When pay gaps pop up, it’s a sign that your compensation model isn’t working as well as it could. Proactively working to solve pay gaps increases pay equity, fostering greater transparency, trust, and a sense of fairness. 

This is most effective when coupled with regular pay audits.

Most organizations run pay audits once a year—which makes it much harder to spot when pay gaps occur, much less offer solutions that establish equity for the current composition of their workforce.
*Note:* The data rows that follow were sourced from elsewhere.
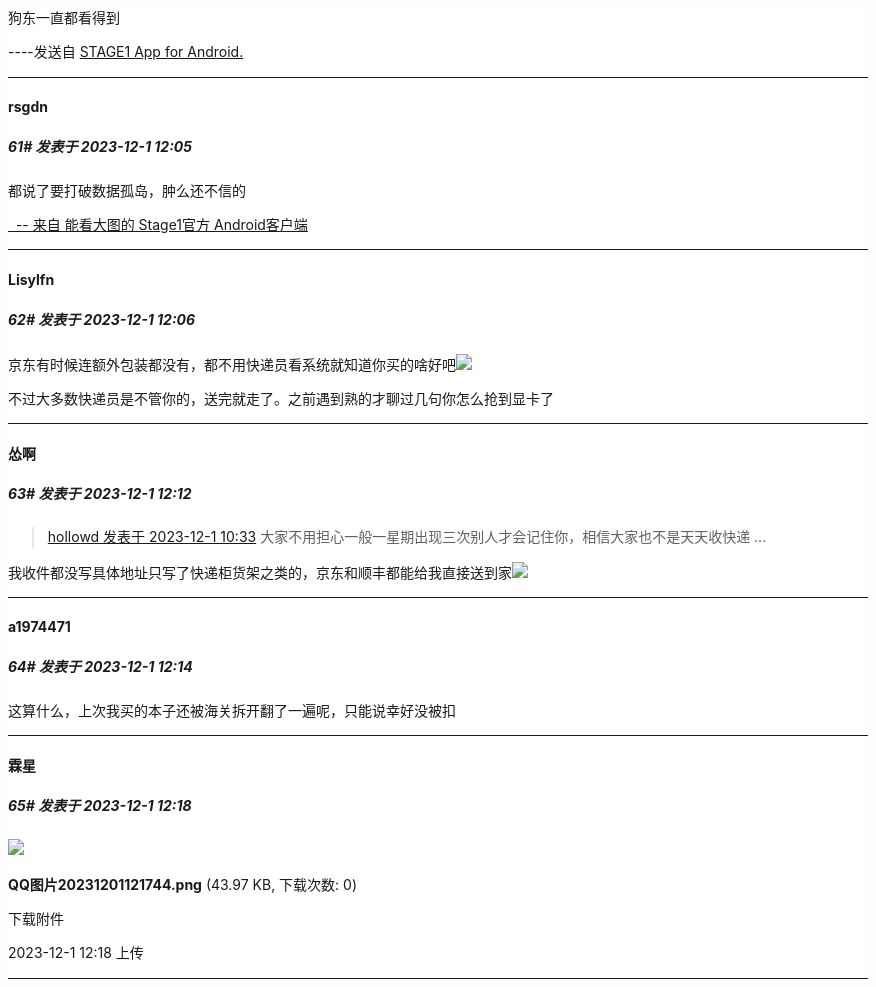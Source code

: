 狗东一直都看得到

----发送自 [STAGE1 App for Android.](http://stage1.5j4m.com/?1.37)


*****

####  rsgdn  
##### 61#       发表于 2023-12-1 12:05

都说了要打破数据孤岛，肿么还不信的

[  -- 来自 能看大图的 Stage1官方 Android客户端](https://www.coolapk.com/apk/140634)

*****

####  Lisylfn  
##### 62#       发表于 2023-12-1 12:06

京东有时候连额外包装都没有，都不用快递员看系统就知道你买的啥好吧<img src="https://static.saraba1st.com/image/smiley/face2017/067.png" referrerpolicy="no-referrer">

不过大多数快递员是不管你的，送完就走了。之前遇到熟的才聊过几句你怎么抢到显卡了

*****

####  怂啊  
##### 63#       发表于 2023-12-1 12:12

<blockquote><a href="httphttps://bbs.saraba1st.com/2b/forum.php?mod=redirect&amp;goto=findpost&amp;pid=63189745&amp;ptid=2162535" target="_blank">hollowd 发表于 2023-12-1 10:33</a>
大家不用担心一般一星期出现三次别人才会记住你，相信大家也不是天天收快递 ...</blockquote>
我收件都没写具体地址只写了快递柜货架之类的，京东和顺丰都能给我直接送到家<img src="https://static.saraba1st.com/image/smiley/face2017/001.png" referrerpolicy="no-referrer">


*****

####  a1974471  
##### 64#       发表于 2023-12-1 12:14

这算什么，上次我买的本子还被海关拆开翻了一遍呢，只能说幸好没被扣

*****

####  霖星  
##### 65#       发表于 2023-12-1 12:18

<img src="https://img.saraba1st.com/forum/202312/01/121804th2scks7bswp775k.png" referrerpolicy="no-referrer">

<strong>QQ图片20231201121744.png</strong> (43.97 KB, 下载次数: 0)

下载附件

2023-12-1 12:18 上传

*****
But tracking and analyzing pay by employee lifecycle factors and dimensions of diversity helps you identify how well your compensation model is working—in real time. 

This helps you understand not only how different employee populations are paid relative to others, and which pay gaps are most likely to occur internally—but how and where they occur across different points in the employee journey, so you can adjust processes to minimize bias.

Transparent processes, fairer outcomes.

Pay equity doesn’t work without pay transparency. But pay transparency can’t truly embed as part of your culture and DEI strategy without a data-driven approach.

Creating a data-driven process that analyzes not only how people get paid and promoted—but who—is essential to fostering transparency long-term.

Bar graph titled Compensation by Gender. For job level IC5, male is plus 5.2% and female is minus 4.1%. For job level IC6, male is plus 4.8% and female is minus 3.7%.

Dandi's real-time compensation analytics can unlock insights that fuel more productive conversations about pay.

When organizations connect pay transparency efforts to data, they’re able to identify when bias is creeping into promotion processes, or understand how discrepancies in job titles and levels mean some employees are disproportionately under-rewarded. Most importantly, they’re able to do something about it—so that pay transparency becomes a way of operating that paves the way to greater equity.

Dandi’s DEI analytics helps organizations create greater transparency around their compensation philosophy and policies, with real-time reporting on salary benchmarking, pay audits, performance management, and pay gaps. Dandi offers insights in minutes, but gives organizations the insights needed for long-term impact on DEI.

Book a demo here.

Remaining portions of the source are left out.